Typed Cache — Patterns and Pitfalls¶

The typed cache is a SQLite-backed mirror of Katana's wire state, with per-entity tables (product, material, supplier, manufacturing_order, …) generated from the same pydantic models the API client uses. It exists so MCP tools can serve queries without round-tripping to Katana for every read, and so FTS5 fuzzy search has something to index.

The rules below are about how the cache layer relates to the API layer (the spec, the generated pydantic, the attrs models) — what belongs where, and what surprises bite when those layers blur.

Related code:

katana_mcp_server/src/katana_mcp/typed_cache/sync.py — attrs → API pydantic → cache pydantic conversion.
scripts/generate_pydantic_models.py — emits both the API pydantic class and the sibling Cached<Name> class with table=True per entity.
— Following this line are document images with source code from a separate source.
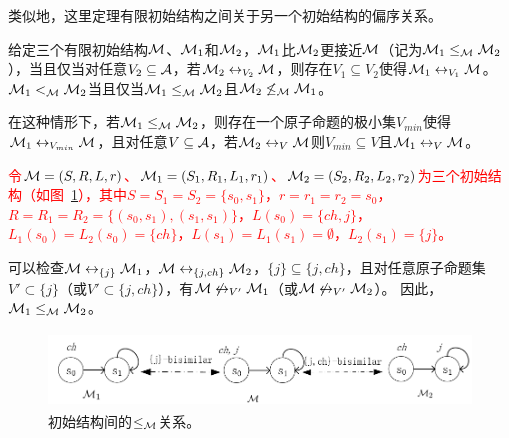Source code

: 类似地，这里定理有限初始结构之间关于另一个初始结构的偏序关系。
\begin{definition}\label{def:closer}
	给定三个有限初始结构${\cal M}$、${\cal M}_1$和${\cal M}_2$，${\cal M}_1$比${\cal M}_2$更接近${\cal M}$（记为${\cal M}_1 \leq_{{\cal M}} {\cal M}_2$），当且仅当对任意$V_2 \subseteq \mathcal{A}$，若${\cal M}_2 \leftrightarrow_{V_2} {\cal M}$，则存在$V_1 \subseteq V_2$使得${\cal M}_1 \leftrightarrow_{V_1} {\cal M}$。
	${\cal M}_1 <_{{\cal M}} {\cal M}_2$当且仅当${\cal M}_1 \leq_{{\cal M}} {\cal M}_2$且${\cal M}_2 \not \leq_{{\cal M}} {\cal M}_1$。
\end{definition}

在这种情形下，若${\cal M}_1 \leq_{{\cal M}} {\cal M}_2$，则存在一个原子命题的极小集$V_{min}$使得${\cal M}_1 \leftrightarrow_{V_{min}} {\cal M}$，且对任意$V\subseteq {\cal A}$，若${\cal M}_2 \leftrightarrow_V {\cal M}$则$V_{min}\subseteq V$且${\cal M}_1 \leftrightarrow_V {\cal M}$。
\begin{example}
	\textcolor{red}{令${\cal M}= (S, R, L, r)$、${\cal M}_1 = (S_1, R_1, L_1, r_1)$、${\cal M}_2 = (S_2, R_2, L_2, r_2)$为三个初始结构（如图~\ref{fig:partialo}），其中$S = S_1 = S_2 = \{s_0, s_1\}$，$r=r_1=r_2= s_0$，$R=R_1=R_2=\{(s_0, s_1), (s_1, s_1)\}$，$L(s_0) = \{ch, j\}$，$L_1(s_0) = L_2(s_0) = \{ch\}$，$L(s_1) = L_1(s_1)=\emptyset$，$L_2(s_1) = \{j\}$。}
	
	可以检查${\cal M} \leftrightarrow_{\{j\}} {\cal M}_1$，${\cal M} \leftrightarrow_{\{j,ch\}} {\cal M}_2$，$\{j\}\subseteq \{j,ch\}$，且对任意原子命题集$V' \subset \{j\}$（或$V' \subset \{j,ch\}$），有${\cal M} \not\leftrightarrow_{V'} {\cal M}_1$（或${\cal M} \not \leftrightarrow_{V'} {\cal M}_2$）。
	因此，${\cal M}_1 \leq_{{\cal M}} {\cal M}_2$。
	\begin{figure}[h]%
		\centering
		\includegraphics[width=12cm,height=2cm]{figures/chapter06/partial_order.png}
		\caption{初始结构间的$\leq_{{\cal M}}$关系。}\label{fig:partialo}
		
	\end{figure}
\end{example}


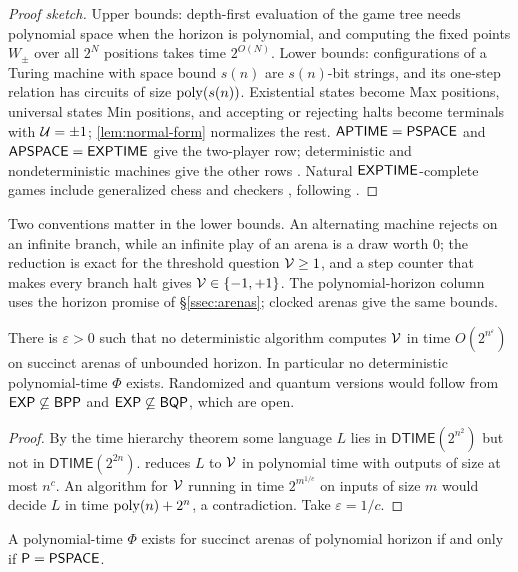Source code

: \begin{proof}[Proof sketch]
Upper bounds: depth-first evaluation of the game tree needs polynomial space when the horizon is polynomial, and computing the fixed points $W_{\pm}$ over all $2^N$ positions takes time $2^{O(N)}$. Lower bounds: configurations of a Turing machine with space bound $s(n)$ are $s(n)$-bit strings, and its one-step relation has circuits of size $\poly(s(n))$. Existential states become Max positions, universal states Min positions, and accepting or rejecting halts become terminals with $\pay=\pm1$; \cref{lem:normal-form} normalizes the rest. $\mathsf{APTIME}=\PSPACE$ and $\mathsf{APSPACE}=\EXPTIME$ \cite{CKS} give the two-player row; deterministic and nondeterministic machines give the other rows \cite{HearnDemaine}. Natural $\EXPTIME$-complete games include generalized chess \cite{FraenkelLichtenstein} and checkers \cite{Robson}, following \cite{StockmeyerChandra}.
\end{proof}

Two conventions matter in the lower bounds. An alternating machine rejects on an infinite branch, while an infinite play of an arena is a draw worth $0$; the reduction is exact for the threshold question $\val\ge1$, and a step counter that makes every branch halt gives $\val\in\{-1,+1\}$. The polynomial-horizon column uses the horizon promise of \S\ref{ssec:arenas}; clocked arenas give the same bounds.

\begin{corollary}\label{cor:exp}
There is $\varepsilon>0$ such that no deterministic algorithm computes $\val$ in time $O(2^{n^{\varepsilon}})$ on succinct arenas of unbounded horizon. In particular no deterministic polynomial-time $\Phi$ exists. Randomized and quantum versions would follow from $\EXP\not\subseteq\BPP$ and $\EXP\not\subseteq\BQP$, which are open.
\end{corollary}

\begin{proof}
By the time hierarchy theorem \cite{HartmanisStearns} some language $L$ lies in $\mathsf{DTIME}(2^{n^2})$ but not in $\mathsf{DTIME}(2^{2n})$.  reduces $L$ to $\val$ in polynomial time with outputs of size at most $n^c$. An algorithm for $\val$ running in time $2^{m^{1/c}}$ on inputs of size $m$ would decide $L$ in time $\poly(n)+2^{n}$, a contradiction. Take $\varepsilon=1/c$.
\end{proof}

\begin{corollary}\label{cor:polyhorizon}
A polynomial-time $\Phi$ exists for succinct arenas of polynomial horizon if and only if $\Pclass=\PSPACE$.
\end{corollary}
See duplicate_cache_tables_as_cached_siblings.

Archive / deleted state — opt-in flags + derived booleans¶

Katana represents soft-state as nullable timestamps on the wire: archived_at (the user-toggleable archive lifecycle — exposed on catalog items, inventory rows, and a few other archivable entities) and deleted_at (soft-delete, exposed on most entities including catalog items and transactional entities like POs, SOs, MOs, stock transfers, stock adjustments). The two are independent — an entity can be both archived and soft-deleted.
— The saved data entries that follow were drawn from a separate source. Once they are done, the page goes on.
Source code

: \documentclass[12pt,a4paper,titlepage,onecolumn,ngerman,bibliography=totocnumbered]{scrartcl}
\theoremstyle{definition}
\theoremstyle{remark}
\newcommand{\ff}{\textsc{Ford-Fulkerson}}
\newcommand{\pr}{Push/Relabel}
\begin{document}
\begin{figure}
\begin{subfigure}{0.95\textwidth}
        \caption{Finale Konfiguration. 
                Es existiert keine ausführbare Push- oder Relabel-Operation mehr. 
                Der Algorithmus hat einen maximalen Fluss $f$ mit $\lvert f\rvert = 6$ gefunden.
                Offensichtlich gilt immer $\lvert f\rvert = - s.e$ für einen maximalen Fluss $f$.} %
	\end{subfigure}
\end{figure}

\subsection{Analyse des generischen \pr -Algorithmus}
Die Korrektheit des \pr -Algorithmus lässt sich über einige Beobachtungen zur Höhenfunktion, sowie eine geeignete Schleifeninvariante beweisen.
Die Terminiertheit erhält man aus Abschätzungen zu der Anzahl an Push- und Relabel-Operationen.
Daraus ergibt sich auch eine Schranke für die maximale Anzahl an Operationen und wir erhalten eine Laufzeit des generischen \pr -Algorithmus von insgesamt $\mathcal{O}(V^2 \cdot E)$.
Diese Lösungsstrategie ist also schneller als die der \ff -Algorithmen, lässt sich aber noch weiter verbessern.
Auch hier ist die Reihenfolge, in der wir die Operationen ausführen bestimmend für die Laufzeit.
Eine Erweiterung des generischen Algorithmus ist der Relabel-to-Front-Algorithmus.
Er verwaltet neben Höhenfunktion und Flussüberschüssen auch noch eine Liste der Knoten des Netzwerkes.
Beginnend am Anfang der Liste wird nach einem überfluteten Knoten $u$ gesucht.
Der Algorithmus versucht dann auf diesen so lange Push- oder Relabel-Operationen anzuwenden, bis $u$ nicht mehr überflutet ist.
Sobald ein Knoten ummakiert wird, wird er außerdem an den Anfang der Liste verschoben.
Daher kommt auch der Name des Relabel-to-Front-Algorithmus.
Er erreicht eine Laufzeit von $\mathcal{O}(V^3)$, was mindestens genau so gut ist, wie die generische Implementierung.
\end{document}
Two MCP-side conventions surface this; keep them symmetric:

Query-param flags for opting into soft-state rows (default `False`)¶

Items use include_archived (search_items, catalog cache). After #472 Phase D the canonical wiring is the typed cache's CatalogQueries adapter — parent_archived_at is denormalized onto CachedVariant at sync time (via the variant attrs_postprocess hook in typed_cache/sync.py) and the adapter's default include_archived=False / include_deleted=False filters push the archived_at IS NULL / deleted_at IS NULL predicates down to SQL.
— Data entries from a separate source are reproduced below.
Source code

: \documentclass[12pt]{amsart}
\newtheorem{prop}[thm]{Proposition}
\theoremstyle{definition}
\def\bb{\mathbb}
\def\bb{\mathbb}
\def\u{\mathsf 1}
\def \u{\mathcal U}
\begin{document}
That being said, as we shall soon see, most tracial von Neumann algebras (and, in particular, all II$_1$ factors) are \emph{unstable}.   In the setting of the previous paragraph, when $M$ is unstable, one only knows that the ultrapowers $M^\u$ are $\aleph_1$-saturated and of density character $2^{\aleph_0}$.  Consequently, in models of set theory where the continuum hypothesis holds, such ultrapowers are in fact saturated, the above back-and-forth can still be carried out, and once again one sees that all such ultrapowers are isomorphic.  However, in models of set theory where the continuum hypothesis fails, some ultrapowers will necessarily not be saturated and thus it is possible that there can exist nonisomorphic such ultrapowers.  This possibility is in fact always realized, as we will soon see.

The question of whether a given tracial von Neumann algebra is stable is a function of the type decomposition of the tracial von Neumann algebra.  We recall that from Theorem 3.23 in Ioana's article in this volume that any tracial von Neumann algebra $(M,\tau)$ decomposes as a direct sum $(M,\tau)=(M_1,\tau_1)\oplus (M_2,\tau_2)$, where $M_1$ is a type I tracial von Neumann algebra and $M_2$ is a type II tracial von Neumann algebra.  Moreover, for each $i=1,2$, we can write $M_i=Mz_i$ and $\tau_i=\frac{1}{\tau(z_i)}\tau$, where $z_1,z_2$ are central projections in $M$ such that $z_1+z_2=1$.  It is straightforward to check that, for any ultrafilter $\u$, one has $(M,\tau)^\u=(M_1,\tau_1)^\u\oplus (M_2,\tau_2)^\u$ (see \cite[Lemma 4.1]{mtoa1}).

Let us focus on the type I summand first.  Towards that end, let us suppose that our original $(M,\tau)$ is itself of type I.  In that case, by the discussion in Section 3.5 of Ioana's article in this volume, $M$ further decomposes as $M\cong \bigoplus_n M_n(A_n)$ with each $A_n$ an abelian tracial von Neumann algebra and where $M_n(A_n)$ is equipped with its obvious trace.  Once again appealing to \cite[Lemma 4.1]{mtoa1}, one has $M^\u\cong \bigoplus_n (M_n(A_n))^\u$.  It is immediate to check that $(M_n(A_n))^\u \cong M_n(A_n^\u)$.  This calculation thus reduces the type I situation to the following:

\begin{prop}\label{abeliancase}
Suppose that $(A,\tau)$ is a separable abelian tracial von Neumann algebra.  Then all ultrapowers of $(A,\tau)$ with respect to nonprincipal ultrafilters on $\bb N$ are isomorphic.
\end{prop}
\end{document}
Transactional entities use include_deleted on list_purchase_orders / list_sales_orders / list_manufacturing_orders / list_stock_adjustments, filtering at the same typed-cache query layer.

Response-side derived booleans¶

Every response model that exposes archived_at / deleted_at should also expose a convenience is_archived / is_deleted bool derived from <timestamp> is not None, saving callers from the timestamp/null inspection.

Note the asymmetry: is_archived mirrors Katana's write convention (update_<entity> request bodies accept is_archived: bool, so round-tripping through modify_<entity> with {"update_header": {"is_archived": false}} works). is_deleted, by contrast, is read-side only — Katana exposes deletion through DELETE endpoints, not as a writable boolean on update bodies. Items expose is_archived on ItemInfo and ItemDetailsResponse as of #526.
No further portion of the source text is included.